Problem: Tell how many lines in the listing below contain the word "spamming", giving the number alone.

Dataset:
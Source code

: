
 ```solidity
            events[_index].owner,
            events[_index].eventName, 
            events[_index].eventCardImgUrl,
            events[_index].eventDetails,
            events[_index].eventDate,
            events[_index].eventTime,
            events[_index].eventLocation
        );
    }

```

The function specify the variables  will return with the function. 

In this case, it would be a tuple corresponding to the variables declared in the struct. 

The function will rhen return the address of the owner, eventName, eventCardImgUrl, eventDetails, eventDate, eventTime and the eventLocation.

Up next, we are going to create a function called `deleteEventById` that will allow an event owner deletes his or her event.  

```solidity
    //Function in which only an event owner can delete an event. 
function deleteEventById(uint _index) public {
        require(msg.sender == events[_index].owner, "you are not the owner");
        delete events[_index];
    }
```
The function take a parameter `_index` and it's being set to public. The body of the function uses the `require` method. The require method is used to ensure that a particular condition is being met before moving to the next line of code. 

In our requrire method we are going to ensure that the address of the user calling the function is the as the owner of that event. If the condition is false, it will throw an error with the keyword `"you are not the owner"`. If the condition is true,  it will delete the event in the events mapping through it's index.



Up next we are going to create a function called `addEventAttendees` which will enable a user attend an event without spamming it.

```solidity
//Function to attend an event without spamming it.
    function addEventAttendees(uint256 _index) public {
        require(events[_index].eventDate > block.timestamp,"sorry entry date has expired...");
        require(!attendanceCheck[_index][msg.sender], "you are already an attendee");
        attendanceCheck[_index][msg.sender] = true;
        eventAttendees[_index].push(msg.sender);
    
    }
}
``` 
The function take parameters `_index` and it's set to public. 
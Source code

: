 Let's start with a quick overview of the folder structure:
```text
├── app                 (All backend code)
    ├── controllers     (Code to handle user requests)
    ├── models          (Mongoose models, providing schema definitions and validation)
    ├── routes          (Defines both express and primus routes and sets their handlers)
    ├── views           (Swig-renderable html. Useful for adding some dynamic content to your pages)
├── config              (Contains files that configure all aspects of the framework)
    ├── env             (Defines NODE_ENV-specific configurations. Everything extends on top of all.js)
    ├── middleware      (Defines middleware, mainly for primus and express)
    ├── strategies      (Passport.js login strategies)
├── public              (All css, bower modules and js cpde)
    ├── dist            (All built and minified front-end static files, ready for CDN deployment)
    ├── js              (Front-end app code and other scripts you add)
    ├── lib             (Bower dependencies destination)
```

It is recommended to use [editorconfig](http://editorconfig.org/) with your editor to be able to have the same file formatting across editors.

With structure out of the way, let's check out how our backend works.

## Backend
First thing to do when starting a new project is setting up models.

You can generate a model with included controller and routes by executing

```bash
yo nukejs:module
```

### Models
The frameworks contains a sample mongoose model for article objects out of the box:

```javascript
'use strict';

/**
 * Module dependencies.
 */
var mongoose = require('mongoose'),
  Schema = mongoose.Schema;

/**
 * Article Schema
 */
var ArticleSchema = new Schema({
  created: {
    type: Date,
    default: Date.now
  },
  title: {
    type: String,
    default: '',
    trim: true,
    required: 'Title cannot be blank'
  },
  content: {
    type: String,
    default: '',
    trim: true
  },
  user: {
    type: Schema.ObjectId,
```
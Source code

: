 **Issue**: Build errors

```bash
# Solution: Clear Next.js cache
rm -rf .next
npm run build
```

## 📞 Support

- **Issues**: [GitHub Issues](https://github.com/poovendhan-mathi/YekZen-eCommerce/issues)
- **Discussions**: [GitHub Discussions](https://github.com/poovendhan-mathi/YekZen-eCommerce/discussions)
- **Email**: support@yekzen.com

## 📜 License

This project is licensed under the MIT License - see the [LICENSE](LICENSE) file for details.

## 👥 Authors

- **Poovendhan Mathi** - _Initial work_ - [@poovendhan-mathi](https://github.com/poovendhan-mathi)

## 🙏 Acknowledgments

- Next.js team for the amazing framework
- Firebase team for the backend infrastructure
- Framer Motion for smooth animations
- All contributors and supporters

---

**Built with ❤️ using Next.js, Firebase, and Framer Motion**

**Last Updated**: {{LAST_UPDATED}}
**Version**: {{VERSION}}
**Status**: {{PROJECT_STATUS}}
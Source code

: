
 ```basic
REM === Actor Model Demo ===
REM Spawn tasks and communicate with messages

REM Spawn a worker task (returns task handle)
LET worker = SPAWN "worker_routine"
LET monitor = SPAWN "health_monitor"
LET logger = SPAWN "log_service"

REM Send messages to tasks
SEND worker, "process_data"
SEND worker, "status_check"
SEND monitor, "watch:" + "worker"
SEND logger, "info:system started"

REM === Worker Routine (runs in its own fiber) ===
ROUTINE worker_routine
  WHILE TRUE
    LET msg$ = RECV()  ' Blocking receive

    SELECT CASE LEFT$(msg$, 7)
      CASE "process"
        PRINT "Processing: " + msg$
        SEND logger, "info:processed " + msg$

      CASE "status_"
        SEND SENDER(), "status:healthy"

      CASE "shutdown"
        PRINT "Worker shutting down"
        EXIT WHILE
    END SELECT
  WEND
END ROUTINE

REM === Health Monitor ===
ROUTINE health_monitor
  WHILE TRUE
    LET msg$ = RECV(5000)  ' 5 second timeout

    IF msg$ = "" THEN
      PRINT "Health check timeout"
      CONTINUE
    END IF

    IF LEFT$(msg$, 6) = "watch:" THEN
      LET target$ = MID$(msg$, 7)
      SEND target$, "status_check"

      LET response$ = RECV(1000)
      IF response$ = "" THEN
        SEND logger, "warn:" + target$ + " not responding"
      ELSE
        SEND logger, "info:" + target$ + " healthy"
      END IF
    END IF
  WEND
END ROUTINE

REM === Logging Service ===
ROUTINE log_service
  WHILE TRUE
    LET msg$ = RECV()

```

Answer for the task: 2